===== Data =====

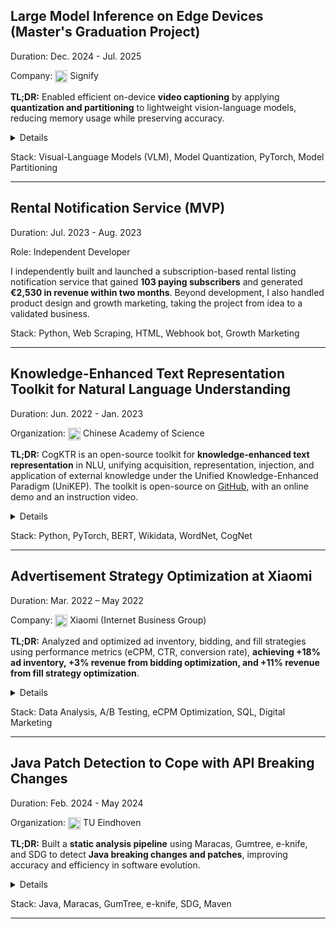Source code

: ## Large Model Inference on Edge Devices (Master's Graduation Project)
Duration: Dec. 2024 - Jul. 2025

Company: <img src="https://companieslogo.com/img/orig/LIGHT.AS-acc5c0bd.png" alt="casia" height="20" style="vertical-align: middle;"> Signify

**TL;DR:** Enabled efficient on-device **video captioning** by applying **quantization and partitioning** to lightweight vision-language models, reducing memory usage while preserving accuracy.

<details>
<summary> Details </summary>
Large scale Vision-Language Models (VLMs) application in video captioning is inhibited due to their high computational and memory footprint. This project investigates methods for enabling efficient on-device inference by leveraging model quantization and segmentation strategies. The work initiates with an evaluation of various lightweight VLMs to shortlist potential candidates based on their availability as open-sources, replicable results, and model sizes. Both post-training quantization and quantization-aware training techniques are considered to shrink model sizes while maintaining captioning effectiveness. Additional partitioning schemes such as encoder-decoder separation and sliding window inference are proposed to partition the inference load among edge devices. Experiment results conducted with MSVD and MSR-VTT datasets verify their effectiveness with considerable savings in memory consumption while incurring minimal sacrifices in terms of effectiveness. The work concludes with considerations for pragmatic deployment together with an outline of directions for futures in hybrid edge-cloud architecture for captioning.

</details>

Stack: Visual-Language Models (VLM), Model Quantization, PyTorch, Model Partitioning

---

## Rental Notification Service (MVP)

Duration: Jul. 2023 - Aug. 2023

Role: Independent Developer

I independently built and launched a subscription-based rental listing notification service that gained **103 paying subscribers** and generated **€2,530 in revenue within two months**. Beyond development, I also handled product design and growth marketing, taking the project from idea to a validated business.

Stack: Python, Web Scraping, HTML, Webhook bot, Growth Marketing

---

## Knowledge-Enhanced Text Representation Toolkit for Natural Language Understanding

Duration: Jun. 2022 - Jan. 2023


Organization: <img src="https://pbs.twimg.com/profile_images/1384046724730089475/c-14qjh0_400x400.png" alt="casia" height="20" style="vertical-align: middle;"> Chinese Academy of Science

**TL;DR:** CogKTR is an open-source toolkit for **knowledge-enhanced text representation** in NLU, unifying acquisition, representation, injection, and application of external knowledge under the Unified Knowledge-Enhanced Paradigm (UniKEP). The toolkit is open-source on [GitHub](https://github.com/CogNLP/CogKTR), with an online demo and an instruction video.

<details>
<summary> Details </summary>
Modern NLP starts with text representation, converting discrete texts into continuous embeddings.
While pre-trained language models (PLMs) excel at this and have advanced natural language understanding (NLU), they usually rely only on textual context—insufficient for knowledge-intensive tasks. Integrating external knowledge into PLMs can produce richer, more knowledgeable representations. However, existing knowledge-enhanced methods vary greatly, making them hard to reproduce, extend, or combine.

To address this, we introduce CogKTR, a knowledge-enhanced text representation toolkit based on our Unified Knowledge-Enhanced Paradigm (UniKEP).
It includes four stages:

- Knowledge acquisition
- Knowledge representation
- Knowledge injection
- Knowledge application

CogKTR offers:

- Easy-to-use knowledge acquisition interfaces
- Multi-source knowledge embeddings
- Multiple knowledge-enhanced models
- Support for diverse knowledge-intensive NLU tasks

</details>

Stack: Python, PyTorch, BERT, Wikidata, WordNet, CogNet

---

## Advertisement Strategy Optimization at Xiaomi
Duration: Mar. 2022 – May 2022

Company: <img src="https://upload.wikimedia.org/wikipedia/commons/2/29/Xiaomi_logo.svg" alt="Xiaomi" height="20" style="vertical-align: middle;"> Xiaomi (Internet Business Group)


**TL;DR:** Analyzed and optimized ad inventory, bidding, and fill strategies using performance metrics (eCPM, CTR, conversion rate), **achieving +18% ad inventory, +3% revenue from bidding optimization, and +11% revenue from fill strategy optimization**.

<details>
<summary> Details </summary>

Conducted data analysis on ad slot utilization within Xiaomi content feed to identify underutilized inventory, expanding available ad space by 18% and boosting advertiser fill rate and revenue. Designed and ran A/B tests to optimize bidding algorithms and filtering strategies in video feeds, increasing eCPM and advertiser revenue by 3%. Evaluated and adjusted ad prioritization rules for video detail pages, improving eCPM and advertiser revenue by 11% through refined fill strategies.

</details>

Stack: Data Analysis, A/B Testing, eCPM Optimization, SQL, Digital Marketing

---
## Java Patch Detection to Cope with API Breaking Changes
Duration: Feb. 2024 - May 2024

Organization: <img src="https://fusenet.eu/sites/default/files/tue.png" alt="e" height="20" style="vertical-align: middle;"> TU Eindhoven

**TL;DR:** Built a **static analysis pipeline** using Maracas, Gumtree, e-knife, and SDG to detect **Java breaking changes and patches**, improving accuracy and efficiency in software evolution.

<details>
<summary> Details </summary>
During the process of software evolution, the dynamic relationship between dependencies and dependants often leads to breaking changes that disrupt software functionality. This report explores a pipeline designed to detect and analyze these breaking changes using a combination of static analysis, code differencing, and code slicing tools. I integrate Maracas, Gumtree, e-knife, and SDG to generate a comprehensive database of broken use slices and their corresponding patches. My methodology offers a structured approach to identifying and understanding the impact of breaking changes on client code. It contributes to the efficiency and accuracy of patch generation in Java software ecosystems.
</details>

Stack: Java, Maracas, GumTree, e-knife, SDG, Maven

---



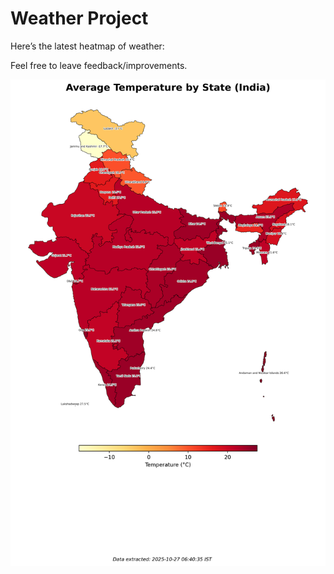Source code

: # Weather Project

Here’s the latest heatmap of weather:

Feel free to leave feedback/improvements.

![India Heatmap](docs/assets/india_heatmap.png?v=FEC68D)
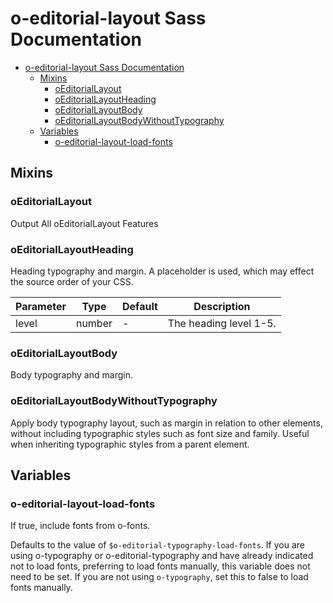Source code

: # o-editorial-layout Sass Documentation

- [o-editorial-layout Sass Documentation](#o-editorial-layout-sass-documentation)
  - [Mixins](#mixins)
    - [oEditorialLayout](#oeditoriallayout)
    - [oEditorialLayoutHeading](#oeditoriallayoutheading)
    - [oEditorialLayoutBody](#oeditoriallayoutbody)
    - [oEditorialLayoutBodyWithoutTypography](#oeditoriallayoutbodywithouttypography)
  - [Variables](#variables)
    - [o-editorial-layout-load-fonts](#o-editorial-layout-load-fonts)

## Mixins

### oEditorialLayout

Output All oEditorialLayout Features

### oEditorialLayoutHeading

Heading typography and margin.
A placeholder is used, which may effect the source order of your CSS.

| Parameter | Type   | Default | Description            |
| --------- | ------ | ------- | ---------------------- |
| level     | number | -       | The heading level 1-5. |

### oEditorialLayoutBody

Body typography and margin.

### oEditorialLayoutBodyWithoutTypography

Apply body typography layout, such as margin in relation to other elements,
without including typographic styles such as font size and family. Useful
when inheriting typographic styles from a parent element.

## Variables

### o-editorial-layout-load-fonts

If true, include fonts from o-fonts.

Defaults to the value of `$o-editorial-typography-load-fonts`. If you are
using o-typography or o-editorial-typography and have already indicated not
to load fonts, preferring to load fonts manually, this variable does not
need to be set. If you are not using `o-typography`, set this to false to
load fonts manually.
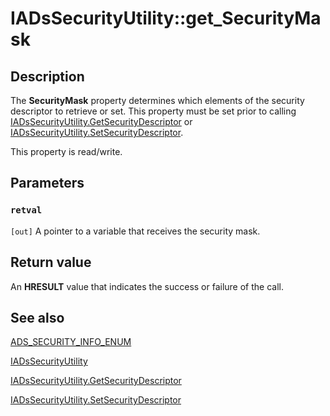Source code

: # IADsSecurityUtility::get_SecurityMask

## Description

The **SecurityMask** property determines which elements of the security descriptor to retrieve or set. This property must be set prior to calling [IADsSecurityUtility.GetSecurityDescriptor](https://learn.microsoft.com/windows/win32/api/iads/nf-iads-iadssecurityutility-getsecuritydescriptor) or [IADsSecurityUtility.SetSecurityDescriptor](https://learn.microsoft.com/windows/win32/api/iads/nf-iads-iadssecurityutility-setsecuritydescriptor).

This property is read/write.

## Parameters

### `retval`

`[out]` A pointer to a variable that receives the security mask.

## Return value

An **HRESULT** value that indicates the success or failure of the call.

## See also

[ADS_SECURITY_INFO_ENUM](https://learn.microsoft.com/windows/win32/api/iads/ne-iads-ads_security_info_enum)

[IADsSecurityUtility](https://learn.microsoft.com/windows/win32/api/iads/nn-iads-iadssecurityutility)

[IADsSecurityUtility.GetSecurityDescriptor](https://learn.microsoft.com/windows/win32/api/iads/nf-iads-iadssecurityutility-getsecuritydescriptor)

[IADsSecurityUtility.SetSecurityDescriptor](https://learn.microsoft.com/windows/win32/api/iads/nf-iads-iadssecurityutility-setsecuritydescriptor)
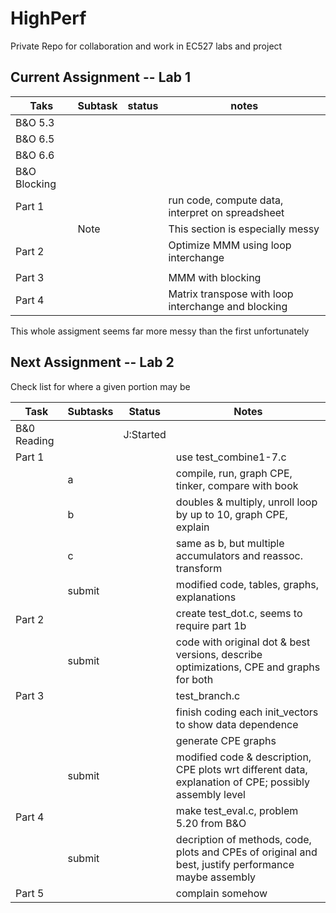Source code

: # HighPerf
Private Repo for collaboration and work in EC527 labs and project

## Current Assignment -- Lab 1
|Taks|Subtask|status|notes|
|----|-------|------|-----|
|B&O 5.3||||
|B&O 6.5||||
|B&O 6.6||||
|B&O Blocking||||
|Part 1 |||run code, compute data, interpret on spreadsheet|
|       |Note||This section is especially messy|
|Part 2 |||Optimize MMM using loop interchange|
|       ||||
|Part 3 |||MMM with blocking|
|Part 4 |||Matrix transpose with loop interchange and blocking
This whole assigment seems far more messy than the first unfortunately


## Next Assignment -- Lab 2

Check list for where a given portion may be

| Task |Subtasks| Status |Notes|
|------|--------|--------|-----|
|B&0 Reading||J:Started||
|Part 1| | | use test_combine1-7.c|
|      |a| | compile, run, graph CPE, tinker, compare with book|
|      |b| | doubles & multiply, unroll loop by up to 10, graph CPE, explain|
|      |c| | same as b, but multiple accumulators and reassoc. transform|
|      |submit||modified code, tables, graphs, explanations|
|Part 2| | | create test_dot.c, seems to require part 1b|
|      |submit| | code with original dot & best versions, describe optimizations,  CPE and graphs for both|
|Part 3| | |  test_branch.c|
|      | | | finish coding each init_vectors to show data dependence|
|      | | | generate CPE graphs|
|      |submit| | modified code & description, CPE plots wrt different data, explanation of CPE; possibly assembly level|
|Part 4| | | make test_eval.c, problem 5.20 from B&O|
|      |submit| | decription of methods, code, plots and CPEs of original and best, justify performance maybe assembly|
|Part 5| | | complain somehow|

=====

What you are asked to do
Copy out each line of the entries that holds "Stack".

Solution to the exercise
Stack: Visual-Language Models (VLM), Model Quantization, PyTorch, Model Partitioning
Stack: Python, Web Scraping, HTML, Webhook bot, Growth Marketing
Stack: Python, PyTorch, BERT, Wikidata, WordNet, CogNet
Stack: Data Analysis, A/B Testing, eCPM Optimization, SQL, Digital Marketing
Stack: Java, Maracas, GumTree, e-knife, SDG, Maven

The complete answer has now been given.